Before he could sue the fight, he claimed that the prosecutor told him that if he had involved his ex-lovers, he could get much less sentences like Austin. He told the prosecutor, “I can’t do that. It would be a lie, but it was granted under cross-examination, which I have never seen the offer of plea on the paper.
In an opening statement, co-defense advisor Blair Burke said there was no evidence that her client was planning to kill him. “There are no statements, no texts or recorded calls,” she said. Burke said her client was “making him believe that Robert Baker didn’t do that.”
Initially, when police responded to the bloody scene, investigators considered the murder to be the job of a so-called knock-knock robber who plagued parts of the San Fernando Valley. Sementilli suffered seven sharp force wounds on his face, chin, neck, chest and thighs, and two small wounds on his left arm.
While the main bedroom of the house is looted, Hair Mogul’s $8,000 Rolex watch remains on the wrist, stoking the attention of detectives about a month after the crime, and LAPD Det. Ryan Verna testified that Baker’s DNA was linked to blood evidence for crime.
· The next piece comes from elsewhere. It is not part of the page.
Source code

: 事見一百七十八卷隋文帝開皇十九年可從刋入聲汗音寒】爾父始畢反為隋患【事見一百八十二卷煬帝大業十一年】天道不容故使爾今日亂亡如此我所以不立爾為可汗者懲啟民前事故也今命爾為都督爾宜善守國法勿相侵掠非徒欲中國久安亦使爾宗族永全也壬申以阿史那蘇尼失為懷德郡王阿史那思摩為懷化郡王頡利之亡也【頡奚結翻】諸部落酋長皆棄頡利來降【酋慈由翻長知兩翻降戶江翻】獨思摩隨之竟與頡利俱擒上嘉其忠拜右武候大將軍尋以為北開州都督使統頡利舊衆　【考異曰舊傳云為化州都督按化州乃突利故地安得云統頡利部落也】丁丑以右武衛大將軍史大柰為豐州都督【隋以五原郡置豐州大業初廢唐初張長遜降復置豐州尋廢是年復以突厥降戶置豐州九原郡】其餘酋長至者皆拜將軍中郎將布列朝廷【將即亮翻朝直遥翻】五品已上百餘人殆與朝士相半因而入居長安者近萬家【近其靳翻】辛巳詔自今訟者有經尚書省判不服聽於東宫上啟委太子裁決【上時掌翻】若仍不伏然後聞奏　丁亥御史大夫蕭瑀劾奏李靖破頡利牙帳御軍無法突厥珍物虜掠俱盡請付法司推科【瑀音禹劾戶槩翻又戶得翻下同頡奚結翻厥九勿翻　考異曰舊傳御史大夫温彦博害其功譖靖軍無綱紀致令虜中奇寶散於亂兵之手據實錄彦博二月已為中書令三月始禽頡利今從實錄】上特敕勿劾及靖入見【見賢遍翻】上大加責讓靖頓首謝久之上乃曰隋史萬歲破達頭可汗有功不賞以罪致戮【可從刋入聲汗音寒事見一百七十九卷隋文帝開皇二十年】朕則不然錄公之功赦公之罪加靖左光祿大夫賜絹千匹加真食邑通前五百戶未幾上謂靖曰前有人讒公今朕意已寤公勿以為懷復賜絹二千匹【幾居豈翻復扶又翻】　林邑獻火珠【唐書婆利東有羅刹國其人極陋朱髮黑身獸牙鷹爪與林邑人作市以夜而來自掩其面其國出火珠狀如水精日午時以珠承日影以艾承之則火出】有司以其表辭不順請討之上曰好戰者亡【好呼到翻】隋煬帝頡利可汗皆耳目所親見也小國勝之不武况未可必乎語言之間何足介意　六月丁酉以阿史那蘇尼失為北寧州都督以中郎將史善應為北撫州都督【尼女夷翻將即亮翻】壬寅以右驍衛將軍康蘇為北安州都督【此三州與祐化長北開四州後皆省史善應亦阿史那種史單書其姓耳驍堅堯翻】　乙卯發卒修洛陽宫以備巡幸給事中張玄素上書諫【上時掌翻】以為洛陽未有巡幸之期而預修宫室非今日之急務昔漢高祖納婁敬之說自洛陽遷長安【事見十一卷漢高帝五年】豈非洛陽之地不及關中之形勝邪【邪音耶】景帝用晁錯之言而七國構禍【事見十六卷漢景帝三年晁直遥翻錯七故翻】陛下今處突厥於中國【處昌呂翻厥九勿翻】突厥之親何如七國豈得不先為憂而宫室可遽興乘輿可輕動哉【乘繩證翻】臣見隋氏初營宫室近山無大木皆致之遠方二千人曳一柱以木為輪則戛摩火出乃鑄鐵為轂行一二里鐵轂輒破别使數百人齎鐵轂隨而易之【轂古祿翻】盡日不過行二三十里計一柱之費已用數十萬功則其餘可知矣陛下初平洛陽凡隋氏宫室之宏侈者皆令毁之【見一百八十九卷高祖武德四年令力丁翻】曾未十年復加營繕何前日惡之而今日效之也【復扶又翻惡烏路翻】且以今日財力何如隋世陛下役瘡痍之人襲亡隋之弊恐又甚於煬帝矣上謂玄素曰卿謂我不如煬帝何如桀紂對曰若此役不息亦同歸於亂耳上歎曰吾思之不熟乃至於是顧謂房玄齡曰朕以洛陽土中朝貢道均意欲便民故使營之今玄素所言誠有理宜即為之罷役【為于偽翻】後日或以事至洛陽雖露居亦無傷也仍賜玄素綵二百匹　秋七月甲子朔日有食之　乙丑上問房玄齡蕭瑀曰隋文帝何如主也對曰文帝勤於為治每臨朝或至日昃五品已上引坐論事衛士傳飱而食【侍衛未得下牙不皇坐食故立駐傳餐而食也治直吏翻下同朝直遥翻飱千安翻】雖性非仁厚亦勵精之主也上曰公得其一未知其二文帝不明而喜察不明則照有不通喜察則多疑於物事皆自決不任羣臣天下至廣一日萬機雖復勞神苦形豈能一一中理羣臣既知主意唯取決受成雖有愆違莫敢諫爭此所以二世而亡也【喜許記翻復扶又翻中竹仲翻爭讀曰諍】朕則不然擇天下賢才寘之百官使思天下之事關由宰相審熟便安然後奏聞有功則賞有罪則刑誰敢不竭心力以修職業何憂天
Baker’s DNA had been captured previously after being convicted in 1993 of committing six sexual offences with a minor.
Baker, on Friday, was angry and refused to answer questions about the conviction.
The judge removed the ju judge from the court and then ordered Baker to answer the questions based on the threat of hitting all his testimony and ordering him to ignore it. He admitted to being re-arrested twice for not registering as a sex offender.
As the death investigation continued, detectives realized that the murderer had deleted the home’s video recording system, which was not easily found. When investigators tied the widow with the former porn star, forensic technology experts testified that he had restored instructions to Baker about how he could access the home security DVR.
LAPD DET. Mitzi Roberts testified that Monica Sementilli almost missed the exit from the target as he was distracted, and showed the ju apprentice a security video on the screen of a large courtroom.
A few weeks before the arrest, LAPD investigators monitored the widow and Baker when they became suspects and watched together on a gorgeous trip to cars, bars, comedy clubs and Las Vegas.
After detectives pulled the pair with Monica Semenrilli’s Black Mustang, officers put them together in the back of the police car after Baker got on the wheel. The video recording system is said to have Monica tell Baker “denies everything and don’t talk.”